April 22nd 2014 · 1 min read · finra 7430, timestamp, atomic time, leap second
By Victor Yodaiken

There is a regulation called FINRA rule 7340 which requires US financial traders to keep their clocks synchronized to within one second of the official time from the National Institute of Standards and Technology (NIST). This standard is probably way too weak for modern trading, which often takes place in microseconds, but even so, complying with the standard is a lot harder than it appears. In fact, clocks that are wrong by 35 seconds are not all that unusual because of astronomy and “leap seconds”.

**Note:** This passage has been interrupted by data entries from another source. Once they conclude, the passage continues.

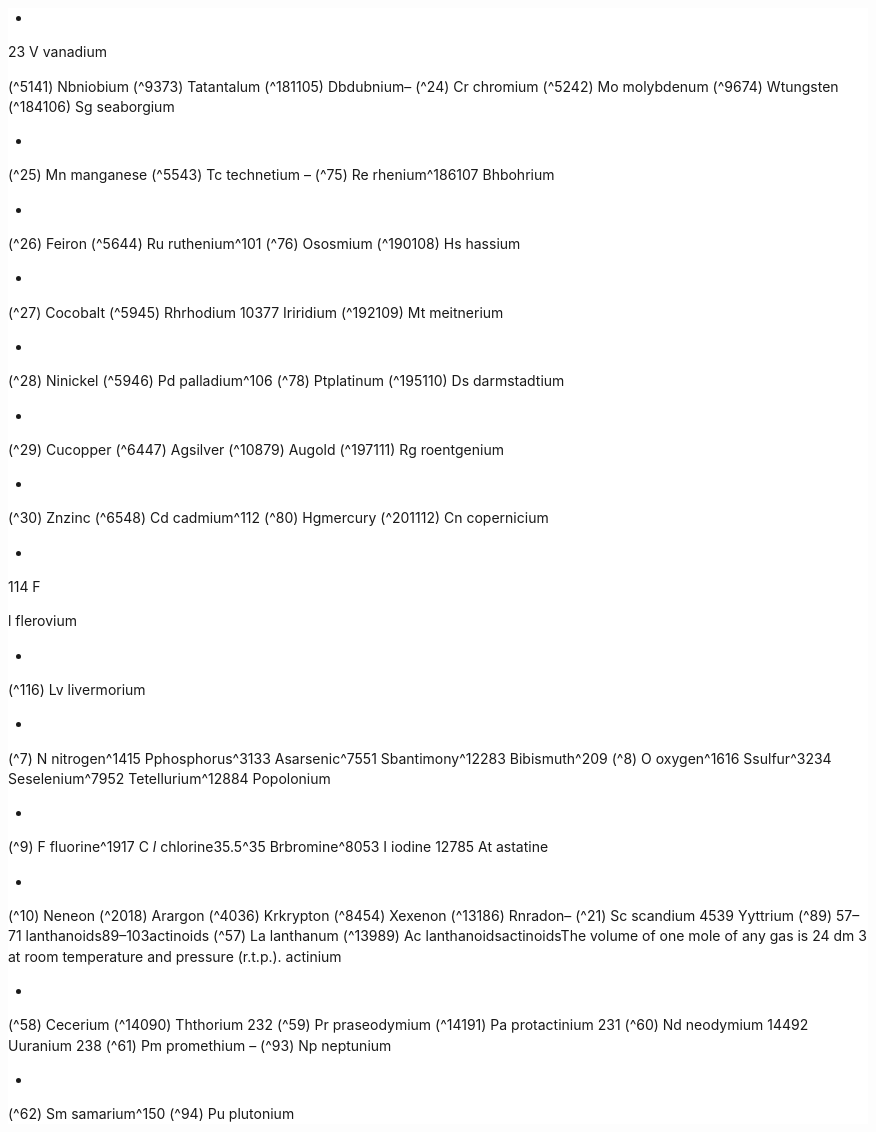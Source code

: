 - 

 23 V vanadium 

(^5141) Nbniobium (^9373) Tatantalum (^181105) Dbdubnium– (^24) Cr chromium (^5242) Mo molybdenum (^9674) Wtungsten (^184106) Sg seaborgium 

- 

(^25) Mn manganese (^5543) Tc technetium – (^75) Re rhenium^186107 Bhbohrium 

- 

(^26) Feiron (^5644) Ru ruthenium^101 (^76) Ososmium (^190108) Hs hassium 

- 

(^27) Cocobalt (^5945) Rhrhodium 10377 Iriridium (^192109) Mt meitnerium 

- 

(^28) Ninickel (^5946) Pd palladium^106 (^78) Ptplatinum (^195110) Ds darmstadtium 

- 

(^29) Cucopper (^6447) Agsilver (^10879) Augold (^197111) Rg roentgenium 

- 

(^30) Znzinc (^6548) Cd cadmium^112 (^80) Hgmercury (^201112) Cn copernicium 

- 

 114 F 

 l flerovium 

- 

(^116) Lv livermorium 

- 

(^7) N nitrogen^1415 Pphosphorus^3133 Asarsenic^7551 Sbantimony^12283 Bibismuth^209 (^8) O oxygen^1616 Ssulfur^3234 Seselenium^7952 Tetellurium^12884 Popolonium 

- 

(^9) F fluorine^1917 C _l_ chlorine35.5^35 Brbromine^8053 I iodine 12785 At astatine 

- 

(^10) Neneon (^2018) Arargon (^4036) Krkrypton (^8454) Xexenon (^13186) Rnradon– (^21) Sc scandium 4539 Yyttrium (^89) 57–71 lanthanoids89–103actinoids (^57) La lanthanum (^13989) Ac lanthanoidsactinoidsThe volume of one mole of any gas is 24 dm 3 at room temperature and pressure (r.t.p.). actinium 

- 

(^58) Cecerium (^14090) Ththorium 232 (^59) Pr praseodymium (^14191) Pa protactinium 231 (^60) Nd neodymium 14492 Uuranium 238 (^61) Pm promethium – (^93) Np neptunium 

- 

(^62) Sm samarium^150 (^94) Pu plutonium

NIST atomic clocks are used to synchronize clocks in Global Positioning System (GPS) satellites. Most financial trading companies depend on “network clock” devices that receive time from the GPS satellites and then send it out over computer networks. But earth’s orbit and rotation is not as regular as atomic clocks are, so atomic time needs to be adjusted every now and then by a “leap second” just as calendars are adjusted with leap years. Accumulated leap second adjustments now require a 35 second adjustment to atomic clock time. Network clock devices are supposed to keep all of that straight and make the appropriate adjustment, but we keep running into cases where our software sends an alarm about a time source that is 35 seconds off. The error can be caused by something as simple as an incorrectly configured device or by a small chunk of bad flash memory.

Without technology to cross check clocks against each other and to fail over when necessary, simple equipment failures can silently cause time to jump by more than 1/2 minute - a lot more than Rule 7340 permits.